# Assignment
What lines in the entries below contain the word "Support"? Copy all of them.

______________________________

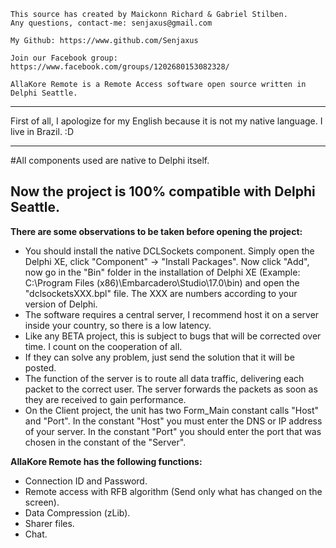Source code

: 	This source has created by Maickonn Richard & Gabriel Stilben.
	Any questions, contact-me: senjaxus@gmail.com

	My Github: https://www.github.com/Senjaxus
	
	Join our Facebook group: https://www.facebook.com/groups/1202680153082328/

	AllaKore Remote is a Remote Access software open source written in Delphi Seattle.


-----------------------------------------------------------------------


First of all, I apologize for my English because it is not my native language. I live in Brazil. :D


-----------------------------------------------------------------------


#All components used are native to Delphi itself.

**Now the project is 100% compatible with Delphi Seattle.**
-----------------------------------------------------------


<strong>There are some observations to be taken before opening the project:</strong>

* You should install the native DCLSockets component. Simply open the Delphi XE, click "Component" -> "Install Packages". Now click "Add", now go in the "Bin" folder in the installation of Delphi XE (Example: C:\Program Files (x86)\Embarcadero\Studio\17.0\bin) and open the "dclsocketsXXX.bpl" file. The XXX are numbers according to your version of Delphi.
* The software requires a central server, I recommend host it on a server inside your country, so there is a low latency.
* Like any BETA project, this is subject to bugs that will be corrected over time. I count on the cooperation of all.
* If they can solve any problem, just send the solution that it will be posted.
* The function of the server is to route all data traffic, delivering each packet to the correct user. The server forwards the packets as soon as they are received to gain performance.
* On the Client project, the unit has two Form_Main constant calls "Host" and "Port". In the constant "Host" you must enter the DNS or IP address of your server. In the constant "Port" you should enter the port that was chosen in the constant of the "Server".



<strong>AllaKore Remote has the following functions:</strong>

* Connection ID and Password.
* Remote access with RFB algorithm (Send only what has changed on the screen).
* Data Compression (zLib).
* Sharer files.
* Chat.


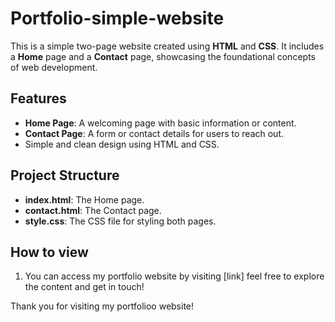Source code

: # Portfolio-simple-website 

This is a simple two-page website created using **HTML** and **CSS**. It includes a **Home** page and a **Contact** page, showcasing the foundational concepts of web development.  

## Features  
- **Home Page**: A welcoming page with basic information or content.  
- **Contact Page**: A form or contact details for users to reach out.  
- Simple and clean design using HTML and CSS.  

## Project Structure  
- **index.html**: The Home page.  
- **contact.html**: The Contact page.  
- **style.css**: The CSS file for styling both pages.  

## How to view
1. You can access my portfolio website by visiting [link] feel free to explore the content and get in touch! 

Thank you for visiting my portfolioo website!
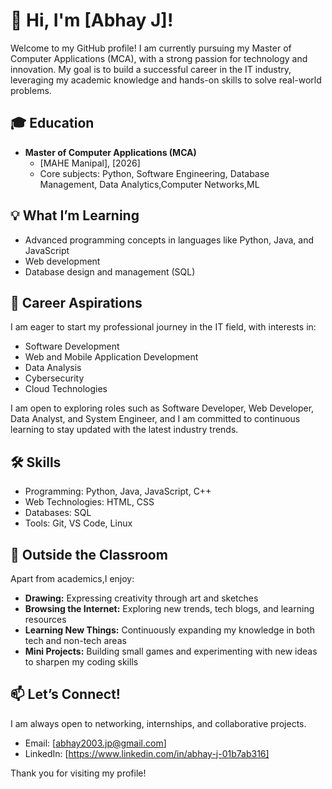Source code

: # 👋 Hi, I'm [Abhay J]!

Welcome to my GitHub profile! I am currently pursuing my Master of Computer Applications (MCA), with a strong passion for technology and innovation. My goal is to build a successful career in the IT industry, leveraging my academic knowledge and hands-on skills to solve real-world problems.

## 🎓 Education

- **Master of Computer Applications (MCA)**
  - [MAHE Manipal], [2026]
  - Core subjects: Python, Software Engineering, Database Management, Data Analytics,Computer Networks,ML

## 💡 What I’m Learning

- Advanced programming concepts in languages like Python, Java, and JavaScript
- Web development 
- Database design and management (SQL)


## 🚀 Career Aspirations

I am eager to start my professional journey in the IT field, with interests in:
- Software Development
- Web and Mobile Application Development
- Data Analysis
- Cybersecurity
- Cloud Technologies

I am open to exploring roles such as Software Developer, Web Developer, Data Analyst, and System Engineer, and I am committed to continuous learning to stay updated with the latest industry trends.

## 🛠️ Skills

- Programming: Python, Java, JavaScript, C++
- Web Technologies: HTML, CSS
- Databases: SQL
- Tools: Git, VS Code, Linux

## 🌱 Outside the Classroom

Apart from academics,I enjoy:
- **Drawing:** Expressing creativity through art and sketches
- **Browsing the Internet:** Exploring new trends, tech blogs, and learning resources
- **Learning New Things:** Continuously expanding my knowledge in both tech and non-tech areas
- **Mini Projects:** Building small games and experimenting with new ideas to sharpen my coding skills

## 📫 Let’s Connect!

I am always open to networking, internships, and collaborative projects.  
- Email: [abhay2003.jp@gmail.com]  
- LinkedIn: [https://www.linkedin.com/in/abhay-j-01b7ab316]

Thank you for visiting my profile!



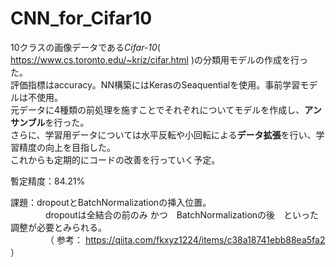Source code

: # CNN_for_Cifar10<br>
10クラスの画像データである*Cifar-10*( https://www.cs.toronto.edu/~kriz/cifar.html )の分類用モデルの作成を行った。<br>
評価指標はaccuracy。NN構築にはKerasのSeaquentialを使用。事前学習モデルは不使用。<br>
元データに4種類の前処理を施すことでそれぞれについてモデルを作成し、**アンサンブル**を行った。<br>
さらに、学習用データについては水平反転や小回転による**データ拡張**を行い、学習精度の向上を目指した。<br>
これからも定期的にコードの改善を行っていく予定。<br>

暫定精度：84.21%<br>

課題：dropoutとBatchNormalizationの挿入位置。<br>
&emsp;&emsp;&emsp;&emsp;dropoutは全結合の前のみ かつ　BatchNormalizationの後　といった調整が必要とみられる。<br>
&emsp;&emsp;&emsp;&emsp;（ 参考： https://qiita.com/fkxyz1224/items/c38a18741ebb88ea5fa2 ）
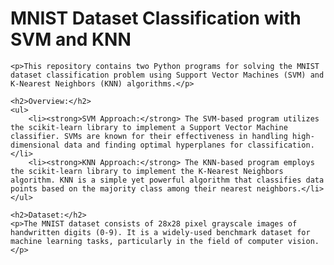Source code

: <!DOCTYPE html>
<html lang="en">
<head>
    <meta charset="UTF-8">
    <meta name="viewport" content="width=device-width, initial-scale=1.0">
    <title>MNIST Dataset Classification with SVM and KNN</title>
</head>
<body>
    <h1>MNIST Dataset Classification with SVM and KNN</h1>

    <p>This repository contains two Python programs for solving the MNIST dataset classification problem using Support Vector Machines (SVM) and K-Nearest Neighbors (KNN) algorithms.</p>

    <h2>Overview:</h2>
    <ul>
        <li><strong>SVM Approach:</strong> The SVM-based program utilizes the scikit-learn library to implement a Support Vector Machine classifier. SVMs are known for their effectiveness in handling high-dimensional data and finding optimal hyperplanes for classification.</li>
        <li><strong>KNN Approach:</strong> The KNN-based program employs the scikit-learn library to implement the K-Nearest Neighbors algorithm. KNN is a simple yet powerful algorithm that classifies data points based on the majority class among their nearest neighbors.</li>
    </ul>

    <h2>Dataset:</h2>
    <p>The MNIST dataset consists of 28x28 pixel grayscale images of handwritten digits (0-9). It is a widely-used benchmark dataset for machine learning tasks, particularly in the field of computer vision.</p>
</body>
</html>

______________________________

# Written solution
    <p>This repository contains two Python programs for solving the MNIST dataset classification problem using Support Vector Machines (SVM) and K-Nearest Neighbors (KNN) algorithms.</p>
        <li><strong>SVM Approach:</strong> The SVM-based program utilizes the scikit-learn library to implement a Support Vector Machine classifier. SVMs are known for their effectiveness in handling high-dimensional data and finding optimal hyperplanes for classification.</li>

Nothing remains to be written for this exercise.